The ginger–soy–balsamic marinade gives the seared salmon a lovely flavor and color and the simple mint dressing is a light and refreshing complement to snap peas. Nina likes to serve this dish hot, or at room temperature with rice pilaf for a festive buffet.
Pan-Roasted Salmon Served with Minty Snap Peas

Recipe courtesy of Nina Simonds
Serves 6
Ingredients:
- 6 pieces salmon fillets with skin on, each weighing about 6 ounces (For salmon marinade)
- 2 tablespoons minced fresh ginger
- 3 tablespoons low-sodium soy sauce
- 3 tablespoons balsamic vinegar
- 1½ pounds snap peas (For mint dressing)
- 3 tablespoons fruity extra-virgin olive oil
- 2 tablespoons lemon juice to taste
- 4 to 5 tablespoons chopped mint
- ½ teaspoon salt
- ½ teaspoon freshly ground black pepper
- 2 tablespoons virgin olive oil
Preparation:
- Make the marinade: Mix the ginger, soy sauce, and balsamic vinegar in a small bowl. Put the salmon in a deep dish. Pour in the marinade and toss lightly to coat. Let the salmon sit at room temperature while cooking the snap peas.

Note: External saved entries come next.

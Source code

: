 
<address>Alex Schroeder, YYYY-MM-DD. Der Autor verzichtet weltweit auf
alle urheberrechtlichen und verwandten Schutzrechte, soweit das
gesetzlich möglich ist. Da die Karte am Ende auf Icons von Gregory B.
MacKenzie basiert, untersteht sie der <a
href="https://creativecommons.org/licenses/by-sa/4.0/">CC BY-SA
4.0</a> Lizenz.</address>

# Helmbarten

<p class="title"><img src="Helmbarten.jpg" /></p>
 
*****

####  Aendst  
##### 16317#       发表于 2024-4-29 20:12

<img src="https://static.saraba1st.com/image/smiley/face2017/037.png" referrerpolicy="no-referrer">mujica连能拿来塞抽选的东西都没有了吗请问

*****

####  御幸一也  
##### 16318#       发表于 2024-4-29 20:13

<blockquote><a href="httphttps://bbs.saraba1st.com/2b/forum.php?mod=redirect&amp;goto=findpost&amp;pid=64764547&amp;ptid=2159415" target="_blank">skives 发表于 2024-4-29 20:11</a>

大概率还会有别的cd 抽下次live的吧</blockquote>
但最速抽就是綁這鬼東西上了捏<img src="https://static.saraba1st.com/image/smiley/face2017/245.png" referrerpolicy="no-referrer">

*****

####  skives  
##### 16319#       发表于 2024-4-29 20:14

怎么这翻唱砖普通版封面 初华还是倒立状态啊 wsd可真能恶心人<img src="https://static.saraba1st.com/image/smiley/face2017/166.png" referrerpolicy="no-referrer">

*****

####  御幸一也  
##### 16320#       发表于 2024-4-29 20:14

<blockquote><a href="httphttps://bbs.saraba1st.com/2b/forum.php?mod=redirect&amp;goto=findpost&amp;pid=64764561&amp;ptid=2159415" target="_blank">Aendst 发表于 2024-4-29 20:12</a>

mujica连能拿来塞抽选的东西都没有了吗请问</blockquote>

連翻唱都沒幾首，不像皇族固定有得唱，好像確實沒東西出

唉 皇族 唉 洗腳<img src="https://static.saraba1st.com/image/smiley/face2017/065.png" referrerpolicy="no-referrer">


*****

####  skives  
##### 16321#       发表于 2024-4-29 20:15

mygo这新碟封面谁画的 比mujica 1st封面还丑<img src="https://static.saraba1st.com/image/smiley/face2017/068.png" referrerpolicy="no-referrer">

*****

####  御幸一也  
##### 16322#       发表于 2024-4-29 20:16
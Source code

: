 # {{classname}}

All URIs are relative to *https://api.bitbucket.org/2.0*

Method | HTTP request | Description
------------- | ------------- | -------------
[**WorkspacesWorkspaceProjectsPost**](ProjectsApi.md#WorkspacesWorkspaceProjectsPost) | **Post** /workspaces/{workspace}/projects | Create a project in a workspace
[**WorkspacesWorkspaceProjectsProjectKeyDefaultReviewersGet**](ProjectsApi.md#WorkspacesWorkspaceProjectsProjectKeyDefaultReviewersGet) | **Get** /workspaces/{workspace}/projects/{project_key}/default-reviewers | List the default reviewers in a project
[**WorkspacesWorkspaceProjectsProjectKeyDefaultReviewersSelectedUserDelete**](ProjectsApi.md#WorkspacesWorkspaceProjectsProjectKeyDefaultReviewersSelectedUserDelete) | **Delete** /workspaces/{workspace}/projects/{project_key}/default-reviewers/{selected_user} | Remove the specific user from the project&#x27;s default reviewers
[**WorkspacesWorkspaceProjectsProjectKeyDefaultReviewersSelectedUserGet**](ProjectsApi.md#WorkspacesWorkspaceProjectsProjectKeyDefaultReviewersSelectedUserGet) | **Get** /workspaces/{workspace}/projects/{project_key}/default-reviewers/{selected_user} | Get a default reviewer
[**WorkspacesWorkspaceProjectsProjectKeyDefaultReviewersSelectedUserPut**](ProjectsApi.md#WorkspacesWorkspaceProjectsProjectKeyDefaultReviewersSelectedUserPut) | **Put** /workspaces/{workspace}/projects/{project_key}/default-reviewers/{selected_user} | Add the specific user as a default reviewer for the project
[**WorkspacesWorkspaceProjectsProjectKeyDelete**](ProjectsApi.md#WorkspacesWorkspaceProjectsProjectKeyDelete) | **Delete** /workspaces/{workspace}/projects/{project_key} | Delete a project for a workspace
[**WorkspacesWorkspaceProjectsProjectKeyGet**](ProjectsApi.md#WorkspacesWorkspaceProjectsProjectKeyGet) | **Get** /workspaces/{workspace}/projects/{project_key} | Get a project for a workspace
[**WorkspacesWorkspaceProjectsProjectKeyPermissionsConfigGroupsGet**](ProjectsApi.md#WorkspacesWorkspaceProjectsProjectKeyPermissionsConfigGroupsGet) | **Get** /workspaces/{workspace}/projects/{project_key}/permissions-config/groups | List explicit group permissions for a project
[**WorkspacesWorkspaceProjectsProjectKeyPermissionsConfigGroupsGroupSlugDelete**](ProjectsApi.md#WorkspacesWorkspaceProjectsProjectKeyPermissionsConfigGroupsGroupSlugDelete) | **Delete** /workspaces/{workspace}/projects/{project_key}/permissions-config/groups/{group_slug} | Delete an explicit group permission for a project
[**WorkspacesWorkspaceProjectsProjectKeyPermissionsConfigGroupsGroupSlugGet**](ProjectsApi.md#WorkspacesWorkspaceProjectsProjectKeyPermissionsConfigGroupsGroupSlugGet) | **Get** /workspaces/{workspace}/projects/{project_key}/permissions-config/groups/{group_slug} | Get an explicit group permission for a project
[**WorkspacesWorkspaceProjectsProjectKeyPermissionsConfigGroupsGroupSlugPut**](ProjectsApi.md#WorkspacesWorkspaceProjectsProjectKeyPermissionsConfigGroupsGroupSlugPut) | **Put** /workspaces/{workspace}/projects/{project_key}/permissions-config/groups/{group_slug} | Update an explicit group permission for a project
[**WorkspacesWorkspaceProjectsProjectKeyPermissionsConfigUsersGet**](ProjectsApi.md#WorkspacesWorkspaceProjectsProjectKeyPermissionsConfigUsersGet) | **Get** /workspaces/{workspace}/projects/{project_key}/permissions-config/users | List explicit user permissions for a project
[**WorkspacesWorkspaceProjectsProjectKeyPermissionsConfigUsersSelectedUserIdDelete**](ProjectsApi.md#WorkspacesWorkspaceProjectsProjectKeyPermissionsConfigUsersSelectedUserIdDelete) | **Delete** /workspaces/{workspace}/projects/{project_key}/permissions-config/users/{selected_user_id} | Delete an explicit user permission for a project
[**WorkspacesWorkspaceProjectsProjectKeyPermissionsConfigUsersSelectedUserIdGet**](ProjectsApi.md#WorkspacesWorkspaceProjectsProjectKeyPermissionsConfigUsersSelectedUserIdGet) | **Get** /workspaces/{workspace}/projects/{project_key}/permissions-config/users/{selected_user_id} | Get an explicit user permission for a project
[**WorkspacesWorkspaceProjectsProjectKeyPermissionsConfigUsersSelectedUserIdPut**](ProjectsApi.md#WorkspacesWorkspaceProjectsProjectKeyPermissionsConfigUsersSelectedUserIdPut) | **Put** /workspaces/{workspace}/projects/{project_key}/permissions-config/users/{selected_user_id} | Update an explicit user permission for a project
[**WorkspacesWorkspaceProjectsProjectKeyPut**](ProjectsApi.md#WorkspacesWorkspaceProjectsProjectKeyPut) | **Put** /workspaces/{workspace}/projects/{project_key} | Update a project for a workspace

- Bring 2 quarts of water to a boil in a saucepan and add the snap peas. Cook for 2 minutes, or until they are crisp-tender. Drain in a colander and refresh in cold water. Drain again and blot dry on paper towels.
- Whisk the mint dressing ingredients together in a mixing bowl. Add the snap peas and toss lightly to coat. Taste for seasoning, adjusting if necessary.
- Heat the 2 tablespoons of olive oil in a large frying pan over high heat until very hot. Place the salmon steaks with their coating, skin side down, in the pan, partially cover, and fry about 5 to 6 minutes covered over high heat (depending on the thickness) until the skin is crisp and the salmon meat has started becoming opaque. Carefully flip over with a spatula and cook for another 3 to 4 minutes, or until just cooked.
- Arrange the salmon fillets on a serving platter and spoon the snap peas around and on top. Serve with steamed brown rice.